Le masque, ce carré de tissu censé sauver le monde, redevient une tache dans le décor. Une anomalie qui flotte sur les bouches comme un rappel de la docilité. Chaque fois que je le revois, j’ai comme une remontée d’absurde. Les gestes barrières, les pass, les kilomètres de gel hydroalcoolique… tout remonte d’un coup. Une époque où l’on croyait qu’en se désinfectant les mains, on pouvait purifier l’humanité. C’était presque mignon, quelque part.
Certains le remettent sans réfléchir. Un réflexe conditionné, comme si la peur leur tenait encore la laisse. D’autres le font avec application, presque avec soulagement : se cacher leur va si bien.
Derrière cette muselière, ils se sentent protégés du monde, de l’autre, de la conversation, du miroir. Ils appellent ça de la prudence. Moi, j’appelle ça de la disparition volontaire.

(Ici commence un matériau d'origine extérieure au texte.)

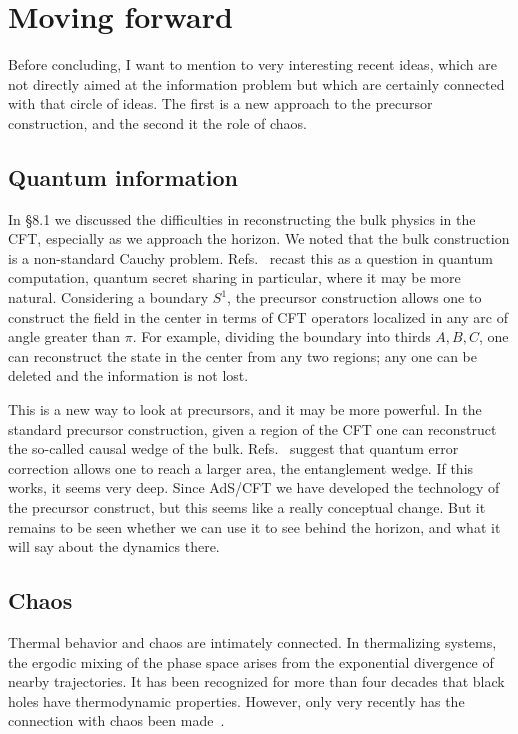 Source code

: \documentclass[12pt]{article}
\begin{document}
\section{Moving forward}

Before concluding, I want to mention to very interesting recent ideas, which are not directly aimed at the information problem but which are certainly connected with that circle of ideas.  The first is a new approach to the precursor construction, and the second it the role of chaos. 

\subsection{Quantum information}

In \S8.1 we discussed the difficulties in reconstructing the bulk physics in the CFT, especially as we approach the horizon.  We noted that the bulk construction is a non-standard Cauchy problem.  Refs.~\cite{Almheiri:2014lwa,Pastawski:2015qua} recast this as a question in quantum computation, quantum secret sharing in particular, where it may be more natural.
Considering a boundary $S^1$, the precursor construction allows one to construct the field in the center in terms of CFT operators localized in any arc of angle greater than $\pi$.  For example, dividing the boundary into thirds $A,B,C$, one can reconstruct the state in the center from any two regions; any one can be deleted and the information is not lost.

This is a new way to look at precursors, and it may be more powerful.
In the standard precursor construction, given a region of the CFT one can reconstruct the so-called causal wedge of the bulk.  Refs.~\cite{Almheiri:2014lwa,Pastawski:2015qua,Jafferis:2015del,Dong:2016eik,Harlow:2016vwg} suggest that quantum error correction allows one to reach a larger area, the entanglement wedge.  If this works, it seems very deep.  Since AdS/CFT we have developed the technology of the precursor construct, but this seems like a really conceptual change.  But it remains to be seen whether we can use it to see behind the horizon, and what it will say about the dynamics there.


\subsection{Chaos}


Thermal behavior and chaos are intimately connected. In thermalizing systems, the ergodic mixing of the phase space arises from the exponential divergence of nearby trajectories.  It has been recognized for more than four decades that black holes have thermodynamic properties. However, only very recently has the connection with chaos been made~\cite{Shenker:2013pqa,Shenker:2014cwa,kitaev,Maldacena:2015waa}.   
\end{document}
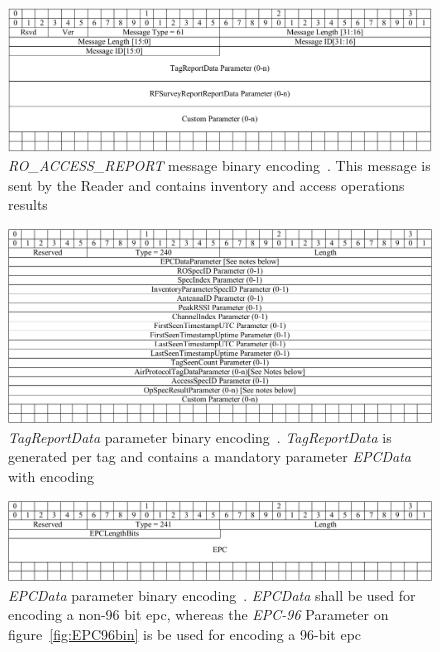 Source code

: \begin{figure}[]
    \centering
    \includegraphics[width=\textwidth]{./figs/02-state-of-the-art/RO_ACCESS_REPORT_bin.pdf}
    \caption[\textit{RO\_ACCESS\_REPORT} message binary encoding]{\textit{RO\_ACCESS\_REPORT} message binary encoding~\cite{LowLevelReader}. This message is sent by the Reader and contains inventory and access operations results} 
    \label{fig:ROACCESSREPORTbin}
\end{figure}

\begin{figure}[]
    \centering
    \includegraphics[width=\textwidth]{./figs/02-state-of-the-art/TagReportData_bin.pdf}
    \caption[\textit{TagReportData} parameter binary encoding]{\textit{TagReportData} parameter binary encoding~\cite{LowLevelReader}. \textit{TagReportData} is generated per tag and contains a mandatory parameter \textit{EPCData} with encoding} 
    \label{fig:TagReportDatabin}
\end{figure}

\begin{figure}[]
    \centering
    \includegraphics[width=\textwidth]{./figs/02-state-of-the-art/EPCDataParameter_bin.pdf}
    \caption[\textit{EPCData} parameter binary encoding]{\textit{EPCData} parameter binary encoding~\cite{LowLevelReader}. \textit{EPCData} shall be used for encoding a non-96 bit \ac{epc}, whereas the \textit{EPC-96} Parameter on figure~\ref{fig:EPC96bin} is be used for encoding a 96-bit \ac{epc}} 
    \label{fig:EPCDatabin}
\end{figure}

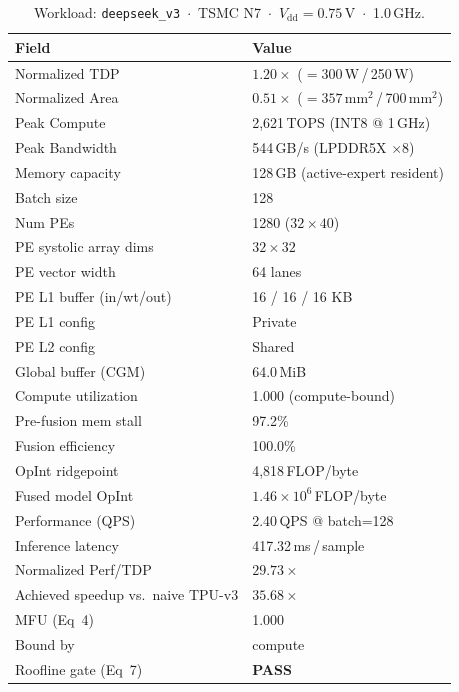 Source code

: \begin{table}[h]
\centering
\caption{Workload: \texttt{deepseek\_v3}~$\cdot$~TSMC N7~$\cdot$~$V_\text{dd}=0.75$\,V~$\cdot$~1.0\,GHz.}
\label{tab:cheetah_v1_deepseek_v3}
\small\setlength{\tabcolsep}{6pt}
\begin{tabular}{@{}ll@{}}
\toprule
\textbf{Field} & \textbf{Value} \\
\midrule
Normalized TDP          & $1.20\times$ ($= 300$\,W\,/\,250\,W) \\
Normalized Area         & $0.51\times$ ($= 357$\,mm$^2$\,/\,700\,mm$^2$) \\
Peak Compute            & 2{,}621\,TOPS (INT8 @ 1\,GHz) \\
Peak Bandwidth          & 544\,GB/s (LPDDR5X $\times$8) \\
Memory capacity         & 128\,GB (active-expert resident) \\
Batch size              & 128 \\
Num PEs                 & 1280 ($32 \times 40$) \\
PE systolic array dims  & $32 \times 32$ \\
PE vector width         & 64 lanes \\
PE L1 buffer (in/wt/out) & 16 / 16 / 16 KB \\
PE L1 config            & Private \\
PE L2 config            & Shared \\
Global buffer (CGM)     & 64.0\,MiB \\
\midrule
Compute utilization     & 1.000 (compute-bound) \\
Pre-fusion mem stall    & 97.2\% \\
Fusion efficiency       & 100.0\% \\
OpInt ridgepoint        & 4{,}818\,FLOP/byte \\
Fused model OpInt       & $1.46 \times 10^{6}$\,FLOP/byte \\
Performance (QPS)       & 2.40\,QPS @ batch=128 \\
Inference latency       & 417.32\,ms\,/\,sample \\
Normalized Perf/TDP     & $29.73\times$ \\
Achieved speedup vs.\ naive TPU-v3 & $35.68\times$ \\
MFU (Eq~4)              & 1.000 \\
Bound by                & compute \\
Roofline gate (Eq~7)    & \textcolor{green!60!black}{\textbf{PASS}} \\

\end{tabular}
\end{table}
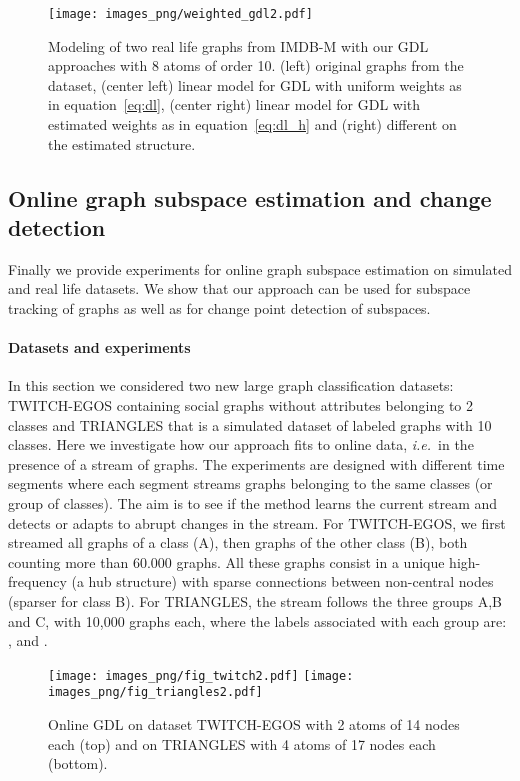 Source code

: \documentclass{article}
\def\eqref#1{equation~\ref{#1}}
\newcommand{\ie}{\textit{i.e.}}
\begin{document}
	\begin{figure}[t]
		\centering
		\texttt{[image: images\_png/weighted\_gdl2.pdf]}\vspace{-1mm}
		\caption{Modeling of two real life graphs from IMDB-M with our GDL
			approaches with 8 atoms of order 10. (left) original graphs 	from the dataset, (center left) linear model for GDL with uniform
			weights as in \eqref{eq:dl}, (center right) linear model for GDL with estimated
			weights  as in \eqref{eq:dl_h} and (right) different  on the
			estimated structure. }  \label{fig:unmix_weights}
	\end{figure}
\subsection{Online graph subspace estimation and change detection}\label{subsec:real2}
	
	Finally we provide experiments for online graph subspace estimation on simulated
	and real life datasets. We show that our approach can be used for subspace
	tracking of graphs as well as for change point detection of subspaces. 
	
	\paragraph{Datasets and experiments} In this section we considered two new large graph
	classification datasets: TWITCH-EGOS \citep{karateclub} containing social graphs without
	attributes belonging to 2 classes and TRIANGLES
	\citep{knyazev2019understanding} that is a simulated dataset of labeled graphs
	with 10 classes. Here we investigate how our approach fits to online data, \ie\ in the presence of a stream of graphs. The experiments are designed with
	different time segments where each segment streams graphs belonging to the same
	classes (or group of classes). The aim is to see if the method learns the current
	stream and detects or adapts to abrupt changes in the stream. For TWITCH-EGOS, we first streamed all graphs of a class (A), then graphs of the
	other class (B), both counting more than 60.000 graphs. All these graphs consist in a unique high-frequency (a hub structure) with sparse connections between non-central nodes (sparser for class B).  For TRIANGLES, the 
	stream follows the three
	groups A,B and C, with 10,000 graphs each, where  the labels  associated with each group are:
	,  and .
	
	\begin{figure}[t]
		\centering
		\hspace{-2mm}\texttt{[image: images\_png/fig\_twitch2.pdf]}
\texttt{[image: images\_png/fig\_triangles2.pdf]}\vspace{-4mm}
		\caption{Online GDL on dataset TWITCH-EGOS with 2 atoms of
			14 nodes each (top) and on TRIANGLES with 4 atoms of 17 nodes each (bottom).} \label{fig:online}
	\end{figure}
	
\end{document}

La peur est une invention brillante. Elle transforme les gens normaux en pantins polis. Elle fait taire les cerveaux, coupe les voix, anesthésie les regards. Avec elle, on peut tout faire : priver de liberté, interdire de parler, isoler, punir. Tout passe, tant que c’est pour «le bien de tous». On l’a vu à l’œuvre. Elle a rendu certains fous, d’autres dociles, et a même emporté ceux qui n’ont pas su respirer sous le poids du délire collectif.
Il paraît que le masque est un objet sanitaire. Non. C’est un talisman de notre époque : la peur de l’autre cousue à même la peau. On est passé du contact à la distance, de la parole à la notification, du visage à l’écran. Une société où le silence est hygiénique et où le contrôle se vend sous l’étiquette de la vertu.
Certains résistent, d’autres obéissent. C’est le grand ballet des humains : les soumis et les respirants. Les premiers trouvent leur confort dans l’ordre. Les seconds, leur dignité dans le souffle. Mais le plus fascinant, c’est la facilité avec laquelle tout recommence.
En somme, ceux qui acceptent ont peur de mourir ; ceux qui refusent ont peur d’oublier qu’ils sont vivants. Alors, qui est fou ? Les uns, les autres ? Probablement tout le monde.
Mais peu importe. Le monde est devenu une pièce de théâtre sans spectateurs, et moi, je me contente de traverser la scène, les mains dans les poches, un demi-sourire aux lèvres. Comme dirait Guenièvre dans Kaamelott : «On n’est pas sorti du sable». Mais franchement, à ce stade, je m’en fous un peu du sable. Je marche dessus.